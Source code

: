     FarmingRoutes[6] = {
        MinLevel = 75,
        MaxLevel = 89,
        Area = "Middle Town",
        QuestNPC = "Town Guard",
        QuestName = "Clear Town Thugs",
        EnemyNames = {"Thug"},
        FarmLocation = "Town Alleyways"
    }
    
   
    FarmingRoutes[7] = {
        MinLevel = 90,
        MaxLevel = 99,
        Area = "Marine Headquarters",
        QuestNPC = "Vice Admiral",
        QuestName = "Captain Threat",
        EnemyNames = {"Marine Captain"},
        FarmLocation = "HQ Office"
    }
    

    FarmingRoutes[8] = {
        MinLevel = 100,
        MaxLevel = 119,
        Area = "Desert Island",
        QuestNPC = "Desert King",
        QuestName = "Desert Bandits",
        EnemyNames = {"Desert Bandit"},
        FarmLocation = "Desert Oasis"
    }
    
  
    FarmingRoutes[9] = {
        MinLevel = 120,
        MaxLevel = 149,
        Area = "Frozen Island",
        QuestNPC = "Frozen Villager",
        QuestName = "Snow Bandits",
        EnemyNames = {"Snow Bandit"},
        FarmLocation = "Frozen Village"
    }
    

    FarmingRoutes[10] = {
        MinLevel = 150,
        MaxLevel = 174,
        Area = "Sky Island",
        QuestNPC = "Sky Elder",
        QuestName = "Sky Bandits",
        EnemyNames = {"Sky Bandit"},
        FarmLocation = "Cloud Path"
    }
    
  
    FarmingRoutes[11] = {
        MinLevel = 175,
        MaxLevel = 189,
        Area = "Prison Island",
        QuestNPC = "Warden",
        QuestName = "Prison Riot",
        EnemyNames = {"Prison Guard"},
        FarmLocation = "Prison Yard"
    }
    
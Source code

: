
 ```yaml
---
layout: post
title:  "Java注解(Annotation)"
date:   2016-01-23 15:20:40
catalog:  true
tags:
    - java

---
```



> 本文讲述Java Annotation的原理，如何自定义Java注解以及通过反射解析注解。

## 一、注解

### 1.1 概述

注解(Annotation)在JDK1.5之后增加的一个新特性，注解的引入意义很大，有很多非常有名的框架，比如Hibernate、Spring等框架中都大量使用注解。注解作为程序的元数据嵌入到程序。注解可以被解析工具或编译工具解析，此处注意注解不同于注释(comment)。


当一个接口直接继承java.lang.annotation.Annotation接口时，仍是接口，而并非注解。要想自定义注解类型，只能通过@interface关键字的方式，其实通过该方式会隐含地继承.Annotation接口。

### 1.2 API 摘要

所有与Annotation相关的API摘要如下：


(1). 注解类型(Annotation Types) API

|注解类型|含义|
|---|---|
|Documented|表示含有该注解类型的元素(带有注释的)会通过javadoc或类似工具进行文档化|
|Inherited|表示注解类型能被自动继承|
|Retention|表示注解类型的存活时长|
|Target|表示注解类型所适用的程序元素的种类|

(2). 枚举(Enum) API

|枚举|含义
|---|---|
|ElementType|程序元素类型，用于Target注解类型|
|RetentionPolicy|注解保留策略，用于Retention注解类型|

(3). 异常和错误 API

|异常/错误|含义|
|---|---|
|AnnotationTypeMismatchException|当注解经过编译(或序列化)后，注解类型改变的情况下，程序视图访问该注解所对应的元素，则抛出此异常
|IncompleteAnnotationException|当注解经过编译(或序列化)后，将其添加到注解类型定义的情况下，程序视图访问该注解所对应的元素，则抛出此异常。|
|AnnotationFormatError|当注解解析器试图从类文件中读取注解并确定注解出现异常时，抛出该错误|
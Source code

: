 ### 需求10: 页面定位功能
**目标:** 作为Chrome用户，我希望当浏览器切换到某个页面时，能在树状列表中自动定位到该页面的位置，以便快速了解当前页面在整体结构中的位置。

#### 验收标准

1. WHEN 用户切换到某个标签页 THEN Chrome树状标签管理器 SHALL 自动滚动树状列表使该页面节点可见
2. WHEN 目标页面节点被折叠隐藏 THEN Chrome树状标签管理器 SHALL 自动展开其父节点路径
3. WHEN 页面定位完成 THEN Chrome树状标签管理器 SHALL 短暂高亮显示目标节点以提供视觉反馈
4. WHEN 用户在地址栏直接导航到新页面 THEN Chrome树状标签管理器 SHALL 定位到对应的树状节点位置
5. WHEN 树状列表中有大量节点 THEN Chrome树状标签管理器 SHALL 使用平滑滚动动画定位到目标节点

══════

[WHAT YOU NEED TO DO]:
Using the entries above, return each line that includes the word "SHALL".

[YOUR SOLUTION]:
1. WHEN 用户切换到某个标签页 THEN Chrome树状标签管理器 SHALL 自动滚动树状列表使该页面节点可见
2. WHEN 目标页面节点被折叠隐藏 THEN Chrome树状标签管理器 SHALL 自动展开其父节点路径
3. WHEN 页面定位完成 THEN Chrome树状标签管理器 SHALL 短暂高亮显示目标节点以提供视觉反馈
4. WHEN 用户在地址栏直接导航到新页面 THEN Chrome树状标签管理器 SHALL 定位到对应的树状节点位置
5. WHEN 树状列表中有大量节点 THEN Chrome树状标签管理器 SHALL 使用平滑滚动动画定位到目标节点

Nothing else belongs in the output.